Magazine

A sideways view

Famous quotations can often be not as accurately cited as they should be, and it turns out that the well known phrase “A week is a long time in politics”, famously attributed to Harold Wilson, doesn’t actually have a direct reference attached to it. My Oxford Dictionary of Political Quotations tells me that it was thought to have been said at a lobby briefing during the 1964 sterling crisis. Given today’s Eurozone crisis and the volatility that is generating, it is a turn of phrase that may be more appropriate than ever.

In any case, it has stood the test of time as an expression of how quickly major events move. In our world of waste and resources, events don’t tend to have an impact in that kind of timescale, but it doesn’t mean that the week as a measure of time lacks significance.

Of course, I refer to the continually rumbling issue of weekly waste collections. It would appear that this interval of time takes on an almost religious significance for some when applied to the frequency of removal of residual rubbish from households. Now, I recognise that the seven-day week has a very long association with Christianity, but there isn’t an obvious seven-day cycle in nature from which this length of time as a measure could have been derived. It is a construct of humankind.

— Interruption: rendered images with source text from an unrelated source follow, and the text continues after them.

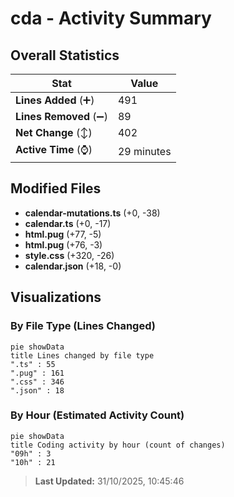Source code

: # cda - Activity Summary 

## Overall Statistics

| Stat                   | Value                                                             |
| ---------------------- | ----------------------------------------------------------------- |
| **Lines Added** (➕)   | 491                                          |
| **Lines Removed** (➖) | 89                                        |
| **Net Change** (↕)    | 402                |
| **Active Time** (⌚)   | 29 minutes |


## Modified Files
- **calendar-mutations.ts** (+0, -38)
- **calendar.ts** (+0, -17)
- **html.pug** (+77, -5)
- **html.pug** (+76, -3)
- **style.css** (+320, -26)
- **calendar.json** (+18, -0)

## Visualizations

### By File Type (Lines Changed)

```mermaid
pie showData
title Lines changed by file type
".ts" : 55
".pug" : 161
".css" : 346
".json" : 18
```

### By Hour (Estimated Activity Count)

```mermaid
pie showData
title Coding activity by hour (count of changes)
"09h" : 3
"10h" : 21
```


> **Last Updated:** 31/10/2025, 10:45:46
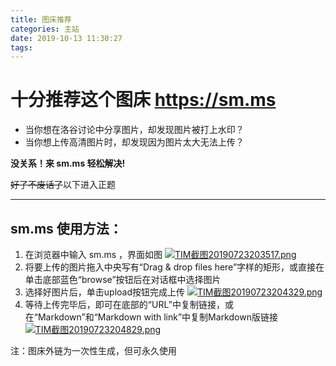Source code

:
 ```yaml
---
title: 图床推荐
categories: 主站
date: 2019-10-13 11:30:27
tags: 
---
```


 

# 十分推荐这个图床 https://sm.ms



- 当你想在洛谷讨论中分享图片，却发现图片被打上水印？
- 当你想上传高清图片时，却发现因为图片太大无法上传？

**没关系！来 sm.ms 轻松解决!**


~~好了不废话了~~以下进入正题

---

## **sm.ms 使用方法：**
1. 在浏览器中输入 sm.ms ，界面如图 [![TIM截图20190723203517.png](https://i.loli.net/2019/07/23/5d36feb19c3e173273.png)](https://i.loli.net/2019/07/23/5d36feb19c3e173273.png)
2. 将要上传的图片拖入中央写有“Drag & drop files here”字样的矩形，或直接在单击底部蓝色“browse”按钮后在对话框中选择图片
3. 选择好图片后，单击upload按钮完成上传 [![TIM截图20190723204329.png](https://i.loli.net/2019/07/23/5d3700a9b25c235302.png)](https://i.loli.net/2019/07/23/5d3700a9b25c235302.png)
4. 等待上传完毕后，即可在底部的“URL”中复制链接，或在“Markdown”和“Markdown with link”中复制Markdown版链接 [![TIM截图20190723204829.png](https://i.loli.net/2019/07/23/5d3701c936dd529271.png)](https://i.loli.net/2019/07/23/5d3701c936dd529271.png)

注：图床外链为一次性生成，但可永久使用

That got me thinking. Lots of people are getting exercised about weekly, or indeed fortnightly, collection of residual rubbish from homes. There is a degree of obsession with the week as a measure of time in relation to bin collection, regardless of natural cycles, resource efficiency or even logistics and economy.

Eric Pickles MP is the most prominent figure on this issue, but he clearly has support from a proportion of the population that subscribe to the Daily Mail worldview of things – and like it or not, this has to be taken seriously. At the recent LARAC Conference, ex-Mail journalist David Derbyshire told a packed audience of recycling officers about the massive response (by mail and online) that his former paper receives every time it runs a story about bins. Ignore it at your peril.